Davis, who organized the rally, said she was holding it because she is concerned for not only her own kids but every student at EH. She said she just wants the EH students to be safe and have a turf that does not have such harmful effects.

Edmonds resident Laura Johnson agreed with Davis, saying she wants to protect her own three children who attend EH.

Davis said she can’t find a good reason as to why ESD is proposing the use of crumb rubber because “there are so many studies against it.”

However, Johnson believes  ESD chose crumb rubber based on the fact that so many other schools have it.

“It’s about equity,” Johnson said. “Other schools have it, so [ESD thinks] ‘why not us?”

The protesters chanted things such as “our health matters” and “we have other choices.”

After one final chant, they gathered inside and took seats in the school board meeting.

Public comments were allowed. The comments were limited to about three minutes. Board President Diana White asked that all comments stay appropriate and respectable toward the audience and members of the school board, as recent meetings have had public comments that ended in shouting and interruptions.

At previous meetings, residents have brought things such as the burnt turf rubber for the committee to touch and smell. White established that props were not allowed to be passed around to the school board.

Edmonds resident Barbara Peterson voiced her opinion that crumb rubber is harmful to young children and said the ESD School Board should delay the vote. She said that there is currently not enough information to have a clear opinion on the use of crumb rubber.

Edmonds resident and rally organizer Christie Davis came up afterward and agreed with Peterson. She said she thinks it would be wise for the school board to either delay the vote or consider another alternative.

EH student Olivia Elliot said she uses the current school field to relax and sometimes do school work outside. She said she does not want there to be hazardous chemicals in the field and hopes another type of turf will be considered.

Shoreline Senator Maralyn Chase came to the stand in opposition of the turf. She said she wants the vote to be delayed while Washington works on additional legislation.

“I urge to put this vote off,” Chase said before she left the stand.

Edmonds School Board Director of District 4 April Nowak proposed to delay the crumb rubber turf vote by one year. It was then suggested by Board Director Kory DeMun to delay it only six months.

After these propositions, White motioned to delay the ESD crumb rubber turf vote by six months. The motion failed 2-3, with Nowak and DeMun in favor of the delay.

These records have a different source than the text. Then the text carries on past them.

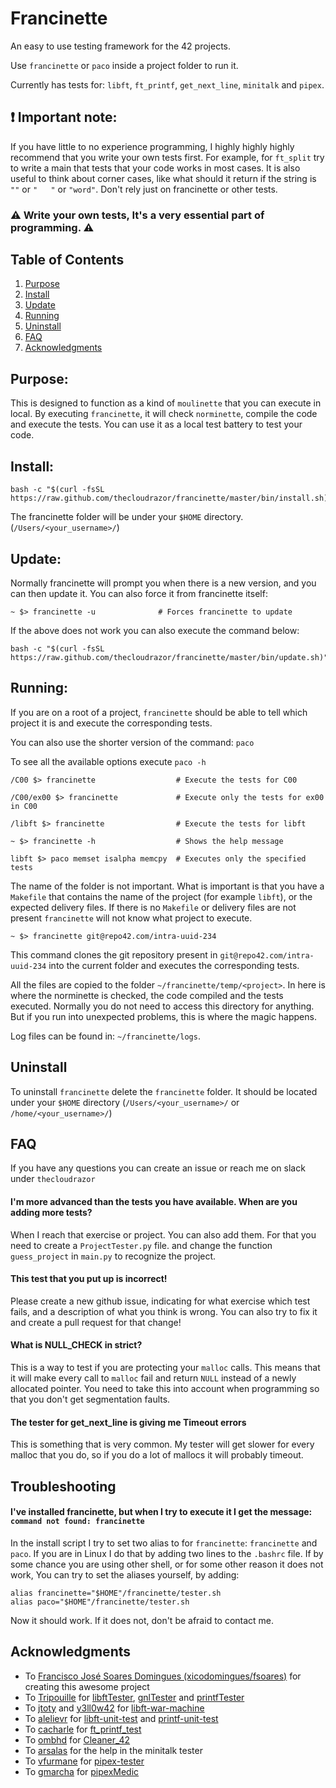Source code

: # Francinette

An easy to use testing framework for the 42 projects.

Use `francinette` or `paco` inside a project folder to run it.

Currently has tests for: `libft`, `ft_printf`, `get_next_line`, `minitalk` and `pipex`.

## :exclamation: Important note:

If you have little to no experience programming, I highly highly highly recommend that you write your own tests first. For example, for `ft_split` try to write a main that tests that your code works in most cases. It is also useful to think about corner cases, like what should it return if the string is `""` or `"   "` or `"word"`. Don't rely just on francinette or other tests.

### :warning: Write your own tests, It's a very essential part of programming. :warning:

## Table of Contents
1. [Purpose](#purpose)
2. [Install](#install)
3. [Update](#update)
4. [Running](#running)
5. [Uninstall](#uninstall)
6. [FAQ](#faq)
7. [Acknowledgments](#acknowledgments)


## Purpose:

This is designed to function as a kind of `moulinette` that you can execute in local. By executing `francinette`, it will check `norminette`, compile the code and execute the tests. You can use it as a local test battery to test your code.

## Install:

```
bash -c "$(curl -fsSL https://raw.github.com/thecloudrazor/francinette/master/bin/install.sh)"
```

The francinette folder will be under your `$HOME` directory. (`/Users/<your_username>/`)


## Update:
Normally francinette will prompt you when there is a new version, and you can then update it. You can also force it from francinette itself:

```
~ $> francinette -u              # Forces francinette to update
```

If the above does not work you can also execute the command below:

```
bash -c "$(curl -fsSL https://raw.github.com/thecloudrazor/francinette/master/bin/update.sh)"
```


## Running:

If you are on a root of a project, `francinette` should be able to tell which project it is and execute the corresponding tests.

You can also use the shorter version of the command: `paco`

To see all the available options execute `paco -h`

```
/C00 $> francinette                  # Execute the tests for C00

/C00/ex00 $> francinette             # Execute only the tests for ex00 in C00

/libft $> francinette                # Execute the tests for libft

~ $> francinette -h                  # Shows the help message

libft $> paco memset isalpha memcpy  # Executes only the specified tests
```

The name of the folder is not important. What is important is that you have a `Makefile` that contains the name of the project (for example `libft`), or the expected delivery files. 
If there is no `Makefile` or delivery files are not present `francinette` will not know 
what project to execute.

```
~ $> francinette git@repo42.com/intra-uuid-234
```

This command clones the git repository present in `git@repo42.com/intra-uuid-234` into the current folder and executes the corresponding tests.

All the files are copied to the folder `~/francinette/temp/<project>`. In here is where the norminette is checked, the code compiled and the tests executed. Normally you do not need to access this directory for anything. But if you run into unexpected problems, this is where the magic happens. 

Log files can be found in: `~/francinette/logs`.


## Uninstall

To uninstall `francinette` delete the `francinette` folder. It should be located under your
`$HOME` directory (`/Users/<your_username>/` or `/home/<your_username>/`)

## FAQ

If you have any questions you can create an issue or reach me on slack under `thecloudrazor`

#### I'm more advanced than the tests you have available. When are you adding more tests?

When I reach that exercise or project. You can also add them. For that you need to create a `ProjectTester.py` file. and change the function `guess_project` in `main.py` to recognize the project.

#### This test that you put up is incorrect!

Please create a new github issue, indicating for what exercise which test fails, and a description of what you think is wrong. You can also try to fix it and create a pull request for that change!

#### What is NULL_CHECK in strict?

This is a way to test if you are protecting your `malloc` calls. This means that it will make every call to `malloc` fail and return `NULL` instead of a newly allocated pointer. You need to take this into account when programming so that you don't get segmentation faults.

#### The tester for get_next_line is giving me Timeout errors

This is something that is very common. My tester will get slower for every malloc that you do, so if you do a lot of mallocs it will probably timeout.

## Troubleshooting

#### I've installed francinette, but when I try to execute it I get the message: `command not found: francinette`

In the install script I try to set two alias to for `francinette`: `francinette` and `paco`. If you are in Linux I do that by adding two lines to the `.bashrc` file. If by some chance you are using other shell, or for some other reason it does not work, You can try to set the aliases yourself, by adding:

```
alias francinette="$HOME"/francinette/tester.sh
alias paco="$HOME"/francinette/tester.sh
```

Now it should work. If it does not, don't be afraid to contact me.

## Acknowledgments

* To [Francisco José Soares Domingues (xicodomingues/fsoares)](https://github.com/xicodomingues) for creating this awesome project
* To [Tripouille](https://github.com/Tripouille) for [libftTester](https://github.com/Tripouille/libftTester), [gnlTester](https://github.com/Tripouille/gnlTester) and [printfTester](https://github.com/Tripouille/printfTester)
* To [jtoty](https://github.com/jtoty) and [y3ll0w42](https://github.com/y3ll0w42) for [libft-war-machine](https://github.com/y3ll0w42/libft-war-machine)
* To [alelievr](https://github.com/alelievr) for [libft-unit-test](https://github.com/alelievr/libft-unit-test) and [printf-unit-test](https://github.com/alelievr/printf-unit-test)
* To [cacharle](https://github.com/cacharle) for [ft_printf_test](https://github.com/cacharle/ft_printf_test)
* To [ombhd](https://github.com/ombhd) for [Cleaner_42](https://github.com/ombhd/Cleaner_42)
* To [arsalas](https://github.com/arsalas) for the help in the minitalk tester
* To [vfurmane](https://github.com/vfurmane) for [pipex-tester](https://github.com/vfurmane/pipex-tester)
* To [gmarcha](https://github.com/gmarcha) for [pipexMedic](https://github.com/gmarcha/pipexMedic)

ESD Superintendent Dr. Nick Brossoit then made comments of his own regarding his thoughts about the crumb rubber turf.

Brossoit said there are multiple fields in Washington that use crumb rubber turf, such as the 12 fields at the University of Washington and Century Link Field, and no harm has been caused from them. He said he doesn’t think enough consideration has gone into this from the opposing side. Brossoit went on to list alternatives that he’s looked into and stated that crumb rubber is the best option at this moment.

“Based on scientific research, there is not a large enough dose [of crumb rubber] to cause any major health risks,” Brossoit said.

Additionally, Brossoit said he didn’t want anybody to think the ESD School Board is not taking the situation seriously. He said that they’ve looked into crumb rubber turf, had study sessions with a hygienist and have heard and listened to every concern voiced by the public.

Brossoit was interrupted by a member of the audience who stood up and refuted most of Brossoit’s comments.

Afterward, there was a short recess proposed by Diana White.

When they reconvened, White spoke on why she believes crumb rubber turf is appropriate for school fields.

Finally, a vote was made.

ESD School Board voted 4-1 to incorporate crumb rubber turf in the Edmonds Heights school field. April Nowak was the only Board member to vote against the turf field.

Construction for the new field is set to begin in November of 2016.